Angelo disparu, Aldo resta un long moment assis dans son fauteuil de bureau, à faire jouer dans la lumière le beau collier de Giulia Farnèse. Une extraordinaire excitation montait en lui et l’empêchait de penser clairement. Une voix au fond de lui-même lui soufflait que le cabochon de Kledermann ne pouvait être que le rubis de

Jeanne la Folle, mais d’autre part il ne voyait pas pourquoi l’homme aux lunettes noires serait venu le vendre au banquier suisse au lieu de le remettre à ses patrons qui devaient l’attendre avec quelque impatience. Peut-être avait-il pensé que, son complice mort, il pouvait voler de ses propres ailes et tenter de se faire une fortune personnelle ? C’était la seule explication valable encore que, s’il voyait juste, le petit truand fît preuve d’une bien grande légèreté… Mais, après tout c’était son affaire, et celle d’Aldo était maintenant de convaincre Kledermann de lui céder le joyau, si toutefois c’était bien lui.
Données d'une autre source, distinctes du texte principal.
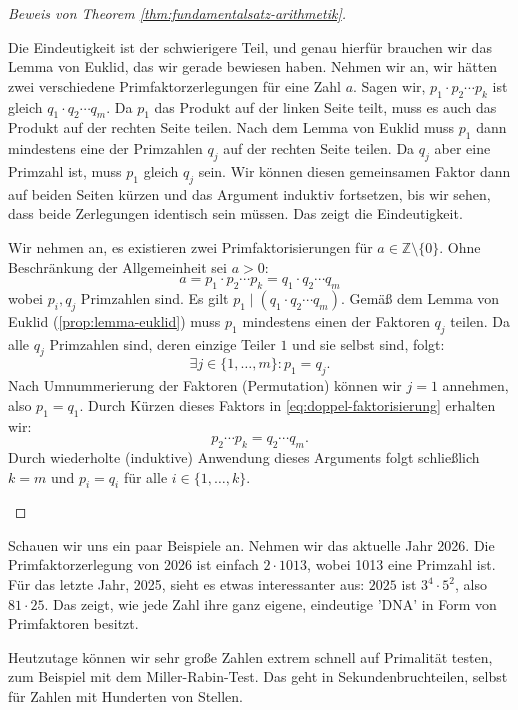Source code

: \begin{proof}[Beweis von Theorem \ref{thm:fundamentalsatz-arithmetik}]
\begin{spoken-clean}[00:50:00 - 00:53:30]
Die Eindeutigkeit ist der schwierigere Teil, und genau hierfür brauchen wir das Lemma von Euklid, das wir gerade bewiesen haben. Nehmen wir an, wir hätten zwei verschiedene Primfaktorzerlegungen für eine Zahl $a$. Sagen wir, $p_1 \cdot p_2 \cdots p_k$ ist gleich $q_1 \cdot q_2 \cdots q_m$. Da $p_1$ das Produkt auf der linken Seite teilt, muss es auch das Produkt auf der rechten Seite teilen. Nach dem Lemma von Euklid muss $p_1$ dann mindestens eine der Primzahlen $q_j$ auf der rechten Seite teilen. Da $q_j$ aber eine Primzahl ist, muss $p_1$ gleich $q_j$ sein. Wir können diesen gemeinsamen Faktor dann auf beiden Seiten kürzen und das Argument induktiv fortsetzen, bis wir sehen, dass beide Zerlegungen identisch sein müssen. Das zeigt die Eindeutigkeit.
\end{spoken-clean}

\begin{math-stroke}
\begin{short-proof}
Wir nehmen an, es existieren zwei Primfaktorisierungen für $a \in \mathbb{Z} \setminus \{0\}$. Ohne Beschränkung der Allgemeinheit sei $a > 0$:
\begin{equation}\label{eq:doppel-faktorisierung}
a = p_1 \cdot p_2 \cdots p_k = q_1 \cdot q_2 \cdots q_m
\end{equation}
wobei $p_i, q_j$ Primzahlen sind. Es gilt $p_1 \mid (q_1 \cdot q_2 \cdots q_m)$. Gemäß dem Lemma von Euklid (\cref{prop:lemma-euklid}) muss $p_1$ mindestens einen der Faktoren $q_j$ teilen. Da alle $q_j$ Primzahlen sind, deren einzige Teiler $1$ und sie selbst sind, folgt:
\[
\exists j \in \{1, \dots, m\} \colon p_1 = q_j.
\]
Nach Umnummerierung der Faktoren (Permutation) können wir $j=1$ annehmen, also $p_1 = q_1$. Durch Kürzen dieses Faktors in \eqref{eq:doppel-faktorisierung} erhalten wir:
\[
p_2 \cdots p_k = q_2 \cdots q_m.
\]
Durch wiederholte (induktive) Anwendung dieses Arguments folgt schließlich $k = m$ und $p_i = q_i$ für alle $i \in \{1, \dots, k\}$.
\end{short-proof}
\end{math-stroke}
\end{proof}

\begin{spoken-clean}[00:53:30 - 00:57:00]
Schauen wir uns ein paar Beispiele an. Nehmen wir das aktuelle Jahr 2026. Die Primfaktorzerlegung von 2026 ist einfach $2 \cdot 1013$, wobei 1013 eine Primzahl ist. Für das letzte Jahr, 2025, sieht es etwas interessanter aus: $2025$ ist $3^4 \cdot 5^2$, also $81 \cdot 25$. Das zeigt, wie jede Zahl ihre ganz eigene, eindeutige 'DNA' in Form von Primfaktoren besitzt.

Heutzutage können wir sehr große Zahlen extrem schnell auf Primalität testen, zum Beispiel mit dem Miller-Rabin-Test. Das geht in Sekundenbruchteilen, selbst für Zahlen mit Hunderten von Stellen.
\end{spoken-clean}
Perdu dans ses pensées, il n’entendit pas la porte s’ouvrir et c’est seulement quand Anielka se dressa devant lui qu’il s’aperçut de sa présence. Aussitôt, il se leva pour la saluer :

– Vous sentez-vous mieux, ce matin ?

Pour la première fois depuis trois semaines, elle était habillée, coiffée et nettement moins pâle.

– Il semblerait que j’en aie fini avec les nausées, dit-elle distraitement.
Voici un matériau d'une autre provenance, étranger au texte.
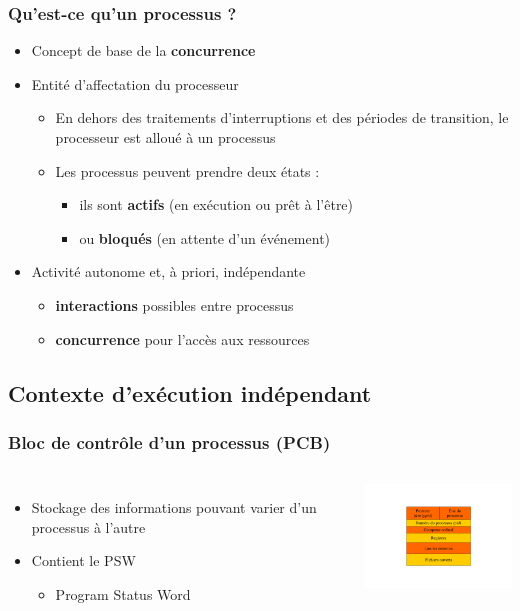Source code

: \begin{frame}
\frametitle{Qu'est-ce qu'un processus ?}
\begin{itemize}
\item Concept de base de la \textbf{concurrence}
\item Entité d'affectation du processeur
\begin{itemize}
\item En dehors des traitements d'interruptions et des périodes de transition, le processeur est alloué à un processus
\item Les processus peuvent prendre deux états : 
\begin{itemize}
\item ils sont \textbf{actifs} (en exécution ou prêt à l'être)
\item ou \textbf{bloqués} (en attente d'un événement)
\end{itemize}

\end{itemize}
\item Activité autonome et, à priori, indépendante
\begin{itemize}
\item \textbf{interactions} possibles entre processus
\item \textbf{concurrence} pour l'accès aux ressources
\end{itemize}
\end{itemize}
\end{frame}

\subsection{Contexte d'exécution indépendant}

\begin{frame}
\frametitle{Bloc de contrôle d’un processus (PCB)}
\begin{columns}
\begin{itemize}
\item Stockage des informations pouvant varier d’un processus à l’autre
\item Contient le PSW
\begin{itemize}
\item Program Status Word
\end{itemize}
\end{itemize}
\includegraphics[width=5cm]{../illustration/PCB.pdf}
\end{columns}
\end{frame}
Toute son attention était retenue par le collier qu’Aldo venait de reposer et dont elle se saisit avec une expression de convoitise que son mari ne lui avait jamais vue. Un peu de rouge montait même à ses joues :

– Quelle merveille ! … Inutile de demander si vous comptez me l’offrir ? Je n’aurais jamais cru que vous puissiez être un époux aussi avare…

Doucement mais fermement, Aldo reprit le bijou qu’il remit dans son écrin :

– Un : je ne suis pas votre époux et, deux, ce collier est vendu.

– À Moritz Kledermann, je suppose ? Je viens de le voir sortir d’ici.

– Vous savez très bien que je refuse de m’entretenir d’affaires avec vous. Vous souhaitiez me parler ?

– Oui et non. Je voulais savoir pourquoi Kledermann est venu ici. Il était de mes amis, vous savez ?

– Il était surtout celui de ce pauvre Eric Ferrals.

Elle eut un geste signifiant qu’elle ne voyait pas la différence.